» Your objective
When a line below contains the word "instruction", copy that line.

» Provided data
# # # #

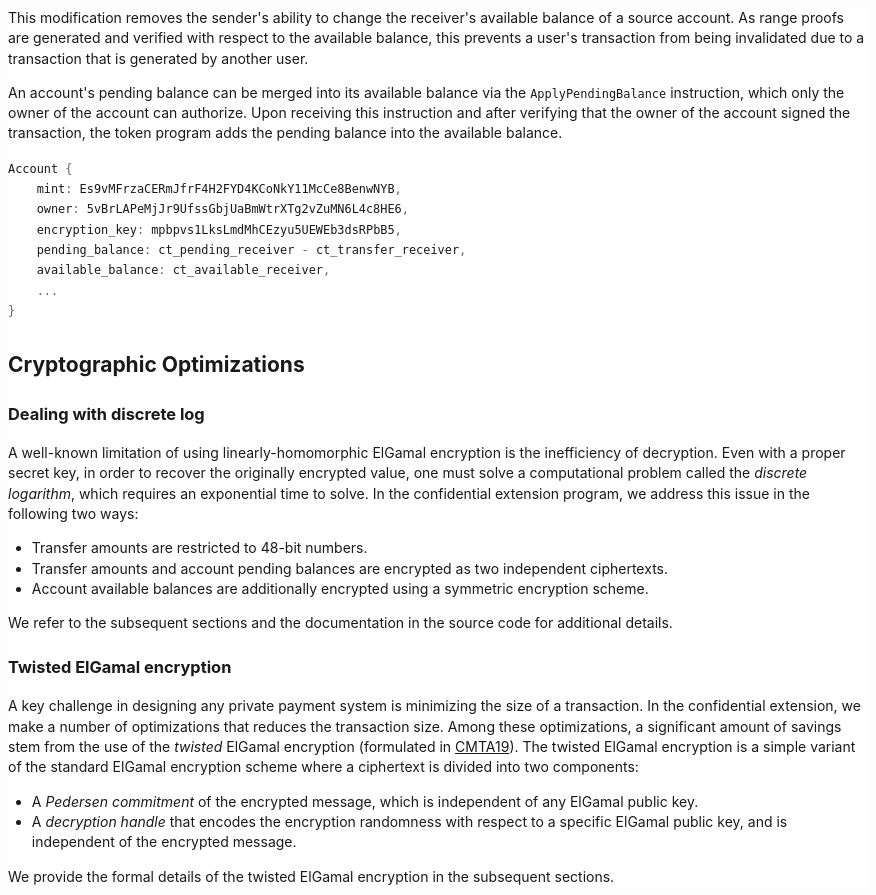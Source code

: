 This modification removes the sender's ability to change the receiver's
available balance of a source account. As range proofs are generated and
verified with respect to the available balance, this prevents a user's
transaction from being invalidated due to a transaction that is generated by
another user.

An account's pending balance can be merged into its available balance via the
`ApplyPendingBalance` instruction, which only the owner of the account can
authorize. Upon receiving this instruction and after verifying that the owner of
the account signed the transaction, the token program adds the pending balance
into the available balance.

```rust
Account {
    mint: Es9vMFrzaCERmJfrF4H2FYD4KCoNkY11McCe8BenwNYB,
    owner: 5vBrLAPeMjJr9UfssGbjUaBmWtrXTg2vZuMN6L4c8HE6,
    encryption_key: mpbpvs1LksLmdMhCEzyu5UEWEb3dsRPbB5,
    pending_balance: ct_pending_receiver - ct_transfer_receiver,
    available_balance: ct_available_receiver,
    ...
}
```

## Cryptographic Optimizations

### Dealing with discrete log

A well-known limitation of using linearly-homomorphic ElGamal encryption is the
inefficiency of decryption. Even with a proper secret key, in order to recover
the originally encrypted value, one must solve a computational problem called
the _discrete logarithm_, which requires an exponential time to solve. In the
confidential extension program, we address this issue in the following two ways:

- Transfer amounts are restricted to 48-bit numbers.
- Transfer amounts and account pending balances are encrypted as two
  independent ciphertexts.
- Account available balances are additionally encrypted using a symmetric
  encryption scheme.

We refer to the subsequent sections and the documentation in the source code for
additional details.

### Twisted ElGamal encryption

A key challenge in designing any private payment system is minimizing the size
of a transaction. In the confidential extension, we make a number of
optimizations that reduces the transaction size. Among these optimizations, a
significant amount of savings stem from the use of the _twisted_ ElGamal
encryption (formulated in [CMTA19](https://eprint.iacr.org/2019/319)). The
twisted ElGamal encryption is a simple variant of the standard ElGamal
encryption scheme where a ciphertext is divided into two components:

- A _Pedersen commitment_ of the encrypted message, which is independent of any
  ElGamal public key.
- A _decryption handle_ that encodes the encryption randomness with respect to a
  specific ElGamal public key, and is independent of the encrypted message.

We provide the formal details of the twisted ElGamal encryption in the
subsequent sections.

# # # #

» Exercise output
`ApplyPendingBalance` instruction, which only the owner of the account can
authorize. Upon receiving this instruction and after verifying that the owner of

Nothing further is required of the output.